Todo ello debe leerse sobre el texto consolidado de la Ley Orgánica 10/1995, dado el elevado número de reformas del Código Penal.
Normas clave a tener en cuenta
Qué no es / diferencias clave
- Tentativa
- El autor inicia la ejecución pero el resultado no se produce por causas ajenas a su voluntad. La pena se rebaja en uno o dos grados respecto del delito consumado.
- Desistimiento
- La consumación se evita por voluntad del propio autor. Exime de responsabilidad por el delito intentado, a diferencia de la tentativa, que sí se castiga.
- Actos preparatorios
- Son anteriores al inicio de la ejecución y, como regla, no son punibles: solo se castigan en los supuestos que la ley prevé expresamente.
- Delito agotado
- Es una categoría doctrinal: el autor obtiene además el propósito último perseguido. No añade nada a la consumación, que ya se produjo al completarse el tipo.
Términos relacionados
Dato de autoridad
El artículo 62 del Código Penal convierte la distinción en una consecuencia medible: a los autores de tentativa se les impone la pena inferior en uno o dos grados a la del delito consumado, atendiendo al peligro inherente al intento y al grado de ejecución alcanzado. Es la razón por la que discutir el grado de ejecución suele rendir más en la defensa que discutir la autoría. Texto consolidado en el Boletín Oficial del Estado.
Preguntas frecuentes sobre delito consumado
¿Cuándo se considera consumado un delito?
Cuando concurren todos los elementos que describe el tipo penal. No depende de que el autor obtenga provecho ni de la gravedad del daño: depende del encaje típico, y el momento varía según se trate de un delito de resultado, de mera actividad o de peligro.
¿Cuánto se rebaja la pena en la tentativa?
En uno o dos grados respecto de la señalada para el delito consumado, atendiendo al peligro inherente al intento y al grado de ejecución alcanzado. Es una rebaja obligatoria, no una facultad discrecional del tribunal.
Si me arrepiento a mitad, ¿me libro?
Puede quedar exento de responsabilidad por el delito intentado quien evita voluntariamente la consumación. Pero la voluntariedad es exigente: abandonar porque aparece la policía o porque la víctima se resiste no es desistir, es fracasar, y eso sigue siendo tentativa.
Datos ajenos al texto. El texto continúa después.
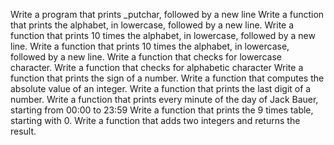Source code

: Write a program that prints _putchar, followed by a new line
Write a function that prints the alphabet, in lowercase, followed by a new line.
Write a function that prints 10 times the alphabet, in lowercase, followed by a new line.
Write a function that prints 10 times the alphabet, in lowercase, followed by a new line.
Write a function that checks for lowercase character.
Write a function that checks for alphabetic character
Write a function that prints the sign of a number.
Write a function that computes the absolute value of an integer.
Write a function that prints the last digit of a number.
Write a function that prints every minute of the day of Jack Bauer, starting from 00:00 to 23:59
Write a function that prints the 9 times table, starting with 0.
Write a function that adds two integers and returns the result.
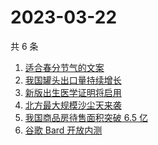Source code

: # 2023-03-22

共 6 条

<!-- BEGIN ZHIHUSEARCH -->
<!-- 最后更新时间 Wed Mar 22 2023 10:29:59 GMT+0800 (China Standard Time) -->
1. [适合春分节气的文案](https://www.zhihu.com/search?q=适合春分节气的文案)
1. [我国罐头出口量持续增长](https://www.zhihu.com/search?q=我国罐头出口量持续增长)
1. [新版出生医学证明将启用](https://www.zhihu.com/search?q=新版出生医学证明将启用)
1. [北方最大规模沙尘天来袭](https://www.zhihu.com/search?q=北方最大规模沙尘天来袭)
1. [我国商品房待售面积突破 6.5 亿](https://www.zhihu.com/search?q=我国商品房待售面积突破%206.5%20亿)
1. [谷歌 Bard 开放内测](https://www.zhihu.com/search?q=谷歌%20Bard%20开放内测)
<!-- END ZHIHUSEARCH -->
¿Cabe tentativa en cualquier delito?
No encaja bien en los delitos de mera actividad ni en los de peligro, que se consuman con la sola conducta sin necesidad de resultado. Sostener tentativa en ellos es un error de calificación frecuente.
¿Puede haber tentativa de un delito y consumación de otro a la vez?
Sí, y conviene revisarlo siempre. Los actos ya ejecutados pueden ser por sí mismos constitutivos de otro delito consumado, y esa calificación cambia por completo el marco penal aplicable.